We were third after more huge slices of luck. We’re lacking. We finished way off being contenders. Third is fine, at some stage we looked like competing, but we never did and were dead lucky to get third. We have a squad with too many long term sick-notes (Diaby’s played about twenty minutes in twenty years and limped off every time – and he keeps trying and he picked up the original horrendous injury during what was a decent run of games for us, but how much longer?). I think we need to go back to 4-4-2. We need to stop being the only team in the world who’s management and fans talk about ‘wingers’. They went out around the mid 1960’s. They’re fine as one-offs but wide players who bang in fifteen goals a season and add plenty of assists don’t come along every day and you can’t manufacture them. We’ve been blessed with Overmars, then Pires and Ljungberg, but those guys and their likes don’t come along every day.

We either need to retrain the likes of Walcott and Gervinho to understand that they have to patrol their touchline, hitting the opponents goaline as often as they do ours acting as additional fullbacks when we defend. They need to understand that by the time they jog back before running, or even think about running back, it is already too late and that they need to work so hard up and down their flank, and get back as soon as we lose possession, with no thinking to do. Or we need to get some proper wide midfielders in. It’s an easy game. If your leftback and left-mid, and you rightback and right-mid decide to work in tandem on each side, and attack the opposition while making it between impossible and uncomfortable for them to attack us down the flanks, then a great part of your set-up and tactics are already sorted.

I don’t think they will, but I would like to see whole loads of media, ‘Sir’ Alex Ferguson brown-nosing media, publish apologies for all the rubbish they’ve published, all the “squeaky bum time” and “football, bloody hell” quotes they’ve trotted out as if this dreadful bully-boy were some sort of genius.

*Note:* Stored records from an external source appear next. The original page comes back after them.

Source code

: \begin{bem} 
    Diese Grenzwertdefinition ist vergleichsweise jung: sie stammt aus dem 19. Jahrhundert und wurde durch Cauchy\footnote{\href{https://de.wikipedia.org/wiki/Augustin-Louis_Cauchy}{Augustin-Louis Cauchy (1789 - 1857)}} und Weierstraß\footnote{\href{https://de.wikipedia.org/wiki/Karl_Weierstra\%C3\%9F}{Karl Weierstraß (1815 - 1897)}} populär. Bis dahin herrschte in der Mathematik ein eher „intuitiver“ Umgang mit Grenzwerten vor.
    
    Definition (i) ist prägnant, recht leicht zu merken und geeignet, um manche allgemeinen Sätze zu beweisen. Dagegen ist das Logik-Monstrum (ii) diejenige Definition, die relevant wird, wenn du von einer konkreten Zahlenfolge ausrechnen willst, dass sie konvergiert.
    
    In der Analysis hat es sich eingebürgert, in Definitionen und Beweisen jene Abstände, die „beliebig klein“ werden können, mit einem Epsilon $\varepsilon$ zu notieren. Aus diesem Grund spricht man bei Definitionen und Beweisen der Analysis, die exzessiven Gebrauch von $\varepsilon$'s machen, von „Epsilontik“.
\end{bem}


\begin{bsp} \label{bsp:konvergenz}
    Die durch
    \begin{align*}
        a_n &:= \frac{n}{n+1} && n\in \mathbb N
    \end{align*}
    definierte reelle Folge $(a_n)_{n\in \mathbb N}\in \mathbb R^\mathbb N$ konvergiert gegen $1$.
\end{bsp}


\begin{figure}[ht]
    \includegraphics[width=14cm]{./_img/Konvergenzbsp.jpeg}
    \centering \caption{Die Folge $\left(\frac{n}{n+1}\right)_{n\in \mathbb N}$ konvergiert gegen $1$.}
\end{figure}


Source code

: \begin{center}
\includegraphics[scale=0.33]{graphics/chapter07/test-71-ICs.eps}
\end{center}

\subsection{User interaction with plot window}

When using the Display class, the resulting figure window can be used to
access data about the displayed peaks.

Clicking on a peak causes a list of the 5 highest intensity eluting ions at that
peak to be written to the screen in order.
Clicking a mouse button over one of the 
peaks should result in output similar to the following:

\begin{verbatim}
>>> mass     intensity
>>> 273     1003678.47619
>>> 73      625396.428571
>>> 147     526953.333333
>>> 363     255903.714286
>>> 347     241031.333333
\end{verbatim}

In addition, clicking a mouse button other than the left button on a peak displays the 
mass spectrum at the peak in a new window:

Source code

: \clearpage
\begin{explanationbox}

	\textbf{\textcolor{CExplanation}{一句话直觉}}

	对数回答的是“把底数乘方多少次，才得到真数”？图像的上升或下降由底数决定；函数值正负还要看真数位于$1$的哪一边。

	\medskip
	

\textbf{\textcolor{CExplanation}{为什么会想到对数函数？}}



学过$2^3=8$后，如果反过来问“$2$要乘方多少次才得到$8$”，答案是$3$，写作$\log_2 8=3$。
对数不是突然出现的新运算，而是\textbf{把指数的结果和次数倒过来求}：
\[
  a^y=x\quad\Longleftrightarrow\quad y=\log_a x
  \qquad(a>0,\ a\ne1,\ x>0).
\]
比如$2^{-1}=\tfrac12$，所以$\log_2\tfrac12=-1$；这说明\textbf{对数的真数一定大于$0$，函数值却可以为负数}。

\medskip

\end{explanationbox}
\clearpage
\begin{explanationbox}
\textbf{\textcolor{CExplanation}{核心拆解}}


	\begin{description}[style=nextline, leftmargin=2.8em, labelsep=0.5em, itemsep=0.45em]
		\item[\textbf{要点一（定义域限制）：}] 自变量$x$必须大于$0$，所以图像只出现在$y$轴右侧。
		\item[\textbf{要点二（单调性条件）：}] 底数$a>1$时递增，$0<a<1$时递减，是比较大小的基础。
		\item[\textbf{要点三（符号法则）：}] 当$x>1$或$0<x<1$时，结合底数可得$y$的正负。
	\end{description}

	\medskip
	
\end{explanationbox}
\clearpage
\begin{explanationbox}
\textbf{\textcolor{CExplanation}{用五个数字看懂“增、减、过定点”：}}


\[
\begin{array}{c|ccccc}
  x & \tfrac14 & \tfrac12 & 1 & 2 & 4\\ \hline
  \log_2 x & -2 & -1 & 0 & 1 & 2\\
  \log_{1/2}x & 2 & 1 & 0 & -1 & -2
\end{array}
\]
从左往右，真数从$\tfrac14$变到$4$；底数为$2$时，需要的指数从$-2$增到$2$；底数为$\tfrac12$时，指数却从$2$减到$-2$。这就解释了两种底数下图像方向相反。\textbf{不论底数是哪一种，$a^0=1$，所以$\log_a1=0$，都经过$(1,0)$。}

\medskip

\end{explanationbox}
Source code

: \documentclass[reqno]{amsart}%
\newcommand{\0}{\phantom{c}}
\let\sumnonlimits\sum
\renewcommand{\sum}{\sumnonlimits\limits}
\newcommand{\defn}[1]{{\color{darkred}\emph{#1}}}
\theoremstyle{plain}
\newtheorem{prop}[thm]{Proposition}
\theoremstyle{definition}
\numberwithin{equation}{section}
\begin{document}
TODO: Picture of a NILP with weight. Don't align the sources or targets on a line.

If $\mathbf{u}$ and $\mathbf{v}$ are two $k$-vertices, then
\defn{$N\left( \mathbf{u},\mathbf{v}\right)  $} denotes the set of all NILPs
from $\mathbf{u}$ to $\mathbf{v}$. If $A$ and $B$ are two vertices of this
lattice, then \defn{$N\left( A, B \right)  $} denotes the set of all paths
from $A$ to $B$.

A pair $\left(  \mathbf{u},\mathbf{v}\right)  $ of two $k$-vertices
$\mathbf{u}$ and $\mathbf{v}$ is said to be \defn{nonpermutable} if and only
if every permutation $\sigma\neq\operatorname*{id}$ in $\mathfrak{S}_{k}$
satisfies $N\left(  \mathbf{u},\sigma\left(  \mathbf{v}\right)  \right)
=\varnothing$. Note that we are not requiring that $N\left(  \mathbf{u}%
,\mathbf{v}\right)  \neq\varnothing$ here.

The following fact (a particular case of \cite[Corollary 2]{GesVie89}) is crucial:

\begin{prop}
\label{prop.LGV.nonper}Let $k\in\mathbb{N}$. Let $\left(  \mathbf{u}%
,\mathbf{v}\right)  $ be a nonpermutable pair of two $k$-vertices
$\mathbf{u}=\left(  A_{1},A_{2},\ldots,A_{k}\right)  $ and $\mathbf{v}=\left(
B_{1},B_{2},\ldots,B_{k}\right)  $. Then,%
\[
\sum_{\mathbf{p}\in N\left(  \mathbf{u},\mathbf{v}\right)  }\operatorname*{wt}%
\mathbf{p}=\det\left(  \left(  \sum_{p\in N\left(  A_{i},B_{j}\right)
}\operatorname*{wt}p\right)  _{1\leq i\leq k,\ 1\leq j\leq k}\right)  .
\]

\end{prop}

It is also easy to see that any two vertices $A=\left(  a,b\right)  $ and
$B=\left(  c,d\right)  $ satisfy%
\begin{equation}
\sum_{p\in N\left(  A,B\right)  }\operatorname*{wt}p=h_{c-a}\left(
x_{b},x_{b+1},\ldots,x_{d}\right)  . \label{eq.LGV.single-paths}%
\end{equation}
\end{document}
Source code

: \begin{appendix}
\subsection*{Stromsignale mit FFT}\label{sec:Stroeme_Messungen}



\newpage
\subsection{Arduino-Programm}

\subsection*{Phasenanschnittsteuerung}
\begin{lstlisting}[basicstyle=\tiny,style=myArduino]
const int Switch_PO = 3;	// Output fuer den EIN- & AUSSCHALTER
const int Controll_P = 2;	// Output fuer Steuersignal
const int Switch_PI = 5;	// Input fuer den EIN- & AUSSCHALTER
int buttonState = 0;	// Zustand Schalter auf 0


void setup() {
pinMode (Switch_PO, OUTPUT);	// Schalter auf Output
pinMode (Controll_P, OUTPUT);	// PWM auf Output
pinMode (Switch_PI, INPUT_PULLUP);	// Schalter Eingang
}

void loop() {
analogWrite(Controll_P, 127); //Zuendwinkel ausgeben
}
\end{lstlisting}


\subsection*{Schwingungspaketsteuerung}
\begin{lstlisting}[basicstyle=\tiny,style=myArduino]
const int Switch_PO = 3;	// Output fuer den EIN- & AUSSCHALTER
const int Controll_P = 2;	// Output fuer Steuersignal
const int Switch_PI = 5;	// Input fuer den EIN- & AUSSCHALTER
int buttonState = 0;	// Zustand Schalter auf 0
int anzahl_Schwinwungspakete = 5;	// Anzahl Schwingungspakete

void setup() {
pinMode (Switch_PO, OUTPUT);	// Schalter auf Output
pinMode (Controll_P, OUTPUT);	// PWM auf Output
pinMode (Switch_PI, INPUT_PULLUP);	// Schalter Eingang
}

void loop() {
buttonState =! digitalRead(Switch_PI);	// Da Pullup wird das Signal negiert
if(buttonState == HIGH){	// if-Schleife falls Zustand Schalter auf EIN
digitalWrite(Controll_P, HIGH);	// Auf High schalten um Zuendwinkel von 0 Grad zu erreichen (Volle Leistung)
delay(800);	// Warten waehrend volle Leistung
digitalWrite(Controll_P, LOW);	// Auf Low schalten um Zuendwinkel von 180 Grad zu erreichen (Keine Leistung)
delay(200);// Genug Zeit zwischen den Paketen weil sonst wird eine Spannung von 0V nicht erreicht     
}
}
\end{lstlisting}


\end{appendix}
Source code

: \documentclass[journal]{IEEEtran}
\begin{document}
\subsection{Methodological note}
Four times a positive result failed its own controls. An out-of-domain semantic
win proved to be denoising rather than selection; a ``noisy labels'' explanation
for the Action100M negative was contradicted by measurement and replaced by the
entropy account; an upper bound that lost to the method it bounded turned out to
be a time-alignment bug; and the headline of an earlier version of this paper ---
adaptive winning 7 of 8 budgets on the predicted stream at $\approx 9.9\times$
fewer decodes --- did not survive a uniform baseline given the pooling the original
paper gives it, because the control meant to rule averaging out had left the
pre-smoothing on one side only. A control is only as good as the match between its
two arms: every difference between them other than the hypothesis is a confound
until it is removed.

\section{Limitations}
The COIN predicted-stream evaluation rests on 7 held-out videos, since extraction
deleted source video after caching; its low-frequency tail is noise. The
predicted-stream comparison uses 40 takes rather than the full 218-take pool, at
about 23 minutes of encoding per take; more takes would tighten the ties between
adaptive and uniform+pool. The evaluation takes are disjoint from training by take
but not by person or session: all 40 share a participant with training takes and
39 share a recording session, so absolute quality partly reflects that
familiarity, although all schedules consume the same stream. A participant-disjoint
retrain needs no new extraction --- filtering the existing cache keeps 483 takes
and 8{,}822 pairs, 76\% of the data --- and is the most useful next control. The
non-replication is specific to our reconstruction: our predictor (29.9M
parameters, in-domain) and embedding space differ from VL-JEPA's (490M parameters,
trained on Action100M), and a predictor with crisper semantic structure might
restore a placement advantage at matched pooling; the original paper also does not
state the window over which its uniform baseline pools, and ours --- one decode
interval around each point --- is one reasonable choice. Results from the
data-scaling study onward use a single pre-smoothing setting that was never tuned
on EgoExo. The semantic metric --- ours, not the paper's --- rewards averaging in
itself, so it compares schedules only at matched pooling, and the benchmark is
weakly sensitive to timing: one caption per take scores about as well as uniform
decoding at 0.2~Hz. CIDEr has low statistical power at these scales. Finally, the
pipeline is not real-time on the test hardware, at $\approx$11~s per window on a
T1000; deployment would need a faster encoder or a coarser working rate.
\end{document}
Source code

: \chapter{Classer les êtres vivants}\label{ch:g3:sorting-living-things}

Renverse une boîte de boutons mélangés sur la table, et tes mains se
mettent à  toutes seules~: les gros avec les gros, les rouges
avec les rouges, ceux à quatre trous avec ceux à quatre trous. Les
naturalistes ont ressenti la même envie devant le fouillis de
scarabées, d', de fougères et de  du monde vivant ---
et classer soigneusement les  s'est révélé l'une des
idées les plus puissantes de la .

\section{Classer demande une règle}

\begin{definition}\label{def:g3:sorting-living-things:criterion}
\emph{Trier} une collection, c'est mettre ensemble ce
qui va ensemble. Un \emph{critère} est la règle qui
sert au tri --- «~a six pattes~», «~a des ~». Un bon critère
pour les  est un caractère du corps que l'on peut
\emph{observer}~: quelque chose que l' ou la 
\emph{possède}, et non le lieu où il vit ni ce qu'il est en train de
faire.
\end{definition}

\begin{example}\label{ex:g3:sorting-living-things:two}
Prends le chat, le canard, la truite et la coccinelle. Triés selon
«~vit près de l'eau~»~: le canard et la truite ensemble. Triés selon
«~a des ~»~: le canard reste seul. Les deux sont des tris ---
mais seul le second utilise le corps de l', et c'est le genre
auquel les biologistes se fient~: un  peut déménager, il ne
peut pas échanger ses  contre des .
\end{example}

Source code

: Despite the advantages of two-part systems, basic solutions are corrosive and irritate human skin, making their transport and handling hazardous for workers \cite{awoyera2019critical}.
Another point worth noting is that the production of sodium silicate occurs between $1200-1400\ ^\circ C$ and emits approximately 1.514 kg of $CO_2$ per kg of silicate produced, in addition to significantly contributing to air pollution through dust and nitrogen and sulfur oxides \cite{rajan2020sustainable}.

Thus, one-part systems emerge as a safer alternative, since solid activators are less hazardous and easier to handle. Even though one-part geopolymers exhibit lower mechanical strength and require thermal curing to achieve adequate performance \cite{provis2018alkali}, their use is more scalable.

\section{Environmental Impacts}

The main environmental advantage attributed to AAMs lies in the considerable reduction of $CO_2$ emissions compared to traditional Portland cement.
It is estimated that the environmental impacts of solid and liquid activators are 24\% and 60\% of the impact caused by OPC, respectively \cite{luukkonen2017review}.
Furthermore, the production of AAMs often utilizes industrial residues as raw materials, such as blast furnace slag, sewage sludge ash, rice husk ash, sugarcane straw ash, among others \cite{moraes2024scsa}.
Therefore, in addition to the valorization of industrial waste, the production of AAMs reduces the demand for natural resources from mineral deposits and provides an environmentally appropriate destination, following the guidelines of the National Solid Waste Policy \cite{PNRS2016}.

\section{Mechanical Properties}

All those creaming themselves at every Scholes touch of the ball (or of an opponent’s Achilles tendon), all those using the words ‘evergreen’ and ‘Giggs’ in the same breath, all those willing to do their marketing for them and to refer to their sad, cobbled-together stadium as the theatre of dreams, all of you owe all of us an apology.

Most of all, heh! In your faces. Done down by your noisy neighbours. Won: nothing. Weep away, glory-hunters. Snatched in the dying seconds, better still. We had the Citeh QPR game on the telly and whatever else we could get (focused on us at WBA on a couple of laptops). Later there’ll be a chance to watch again, to think things through, but for now what an end to the season, and: Utd, S***s, Newcastle, here a big friendly wave (kiss goodbye to the title (1) and Champions’ League football (3) and (conditionally) to Champions’ League football (2)).

I suggested the Demento "football, bloody hell" line to MM before Alan Davis tweeted the same.